Question

A 57 kg boy and a 41 kg girl use an elastic rope while engaged in a tug-of-war on a frictionless icy surface. If the acceleration of the girl toward the boy is 2.6 m/s 2 , determine the magnitude of the acceleration of the boy toward the girl.
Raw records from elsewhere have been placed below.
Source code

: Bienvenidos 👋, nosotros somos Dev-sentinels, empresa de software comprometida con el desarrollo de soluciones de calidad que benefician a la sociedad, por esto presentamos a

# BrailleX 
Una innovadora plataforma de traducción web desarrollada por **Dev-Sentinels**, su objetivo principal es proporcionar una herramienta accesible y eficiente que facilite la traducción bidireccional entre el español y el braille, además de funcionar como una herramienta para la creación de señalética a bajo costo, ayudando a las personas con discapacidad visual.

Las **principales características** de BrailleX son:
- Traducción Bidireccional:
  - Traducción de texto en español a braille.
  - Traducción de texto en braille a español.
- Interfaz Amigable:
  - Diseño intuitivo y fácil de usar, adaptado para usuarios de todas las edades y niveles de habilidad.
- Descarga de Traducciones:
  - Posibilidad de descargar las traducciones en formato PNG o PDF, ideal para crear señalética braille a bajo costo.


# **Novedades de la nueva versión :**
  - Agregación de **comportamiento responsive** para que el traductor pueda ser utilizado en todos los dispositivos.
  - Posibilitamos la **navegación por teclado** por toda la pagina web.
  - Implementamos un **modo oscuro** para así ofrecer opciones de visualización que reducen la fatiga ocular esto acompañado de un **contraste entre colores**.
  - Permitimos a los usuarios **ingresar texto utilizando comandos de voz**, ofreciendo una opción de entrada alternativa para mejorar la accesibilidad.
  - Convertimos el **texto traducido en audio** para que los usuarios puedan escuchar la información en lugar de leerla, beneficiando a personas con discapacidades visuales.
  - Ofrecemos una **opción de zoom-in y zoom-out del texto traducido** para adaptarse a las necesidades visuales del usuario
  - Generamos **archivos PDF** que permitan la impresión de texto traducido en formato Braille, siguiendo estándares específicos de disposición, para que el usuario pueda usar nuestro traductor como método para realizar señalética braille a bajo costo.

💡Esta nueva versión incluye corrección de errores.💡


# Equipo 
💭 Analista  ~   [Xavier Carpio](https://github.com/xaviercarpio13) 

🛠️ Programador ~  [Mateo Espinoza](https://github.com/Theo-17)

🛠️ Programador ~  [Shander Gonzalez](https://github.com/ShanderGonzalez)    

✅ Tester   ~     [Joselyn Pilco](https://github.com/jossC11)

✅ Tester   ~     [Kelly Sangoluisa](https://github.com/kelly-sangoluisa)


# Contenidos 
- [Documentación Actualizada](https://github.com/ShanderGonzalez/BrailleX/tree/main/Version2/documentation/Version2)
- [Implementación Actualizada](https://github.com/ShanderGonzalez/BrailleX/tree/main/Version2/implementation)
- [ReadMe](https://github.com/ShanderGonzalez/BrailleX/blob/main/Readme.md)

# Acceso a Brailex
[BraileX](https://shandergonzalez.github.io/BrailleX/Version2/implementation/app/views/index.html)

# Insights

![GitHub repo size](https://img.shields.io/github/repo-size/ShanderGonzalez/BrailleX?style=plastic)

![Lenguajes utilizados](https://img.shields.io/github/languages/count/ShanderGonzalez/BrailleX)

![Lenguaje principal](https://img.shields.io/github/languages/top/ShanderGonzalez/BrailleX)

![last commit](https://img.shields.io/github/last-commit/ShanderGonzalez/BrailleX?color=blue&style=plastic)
Answer in units of m/s 2 .

Answer 1

Answer:

Acceleration of the boy a₁:

$a_{1} = 1.87 \frac{m}{s^{2} }$

Explanation:

Conceptual analysis

We apply Newton's second law to the boy and the girl:

F = m*a (Formula 1)

F : Force in Newtons (N)

m : mass in kilograms (kg)

a : acceleration in meters over second square (m/s²)

Nomenclature

m₁ : boy mass

m₂ :  girl mass

a₁ : boy acceleration

a₂ :  girl acceleration

F₁ : boy acceleration

F₂ :  girl acceleration

Known data

m₁ =  57 kg

m₂ =  41  kg

a₂ = 2.6 m/s²

Problem development

We apply to Newton's third law of action and reaction, then:

F₁ = F₂ , We apply the formula (1):

m₁*a₁ = m₂*a₂

$a_{1} = \frac{m_{2}* a_{2} }{m_{1} }$

$a_{1} = \frac{41* 2.6 }{ 57 }$

$a_{1} = 1.87 \frac{m}{s^{2} }$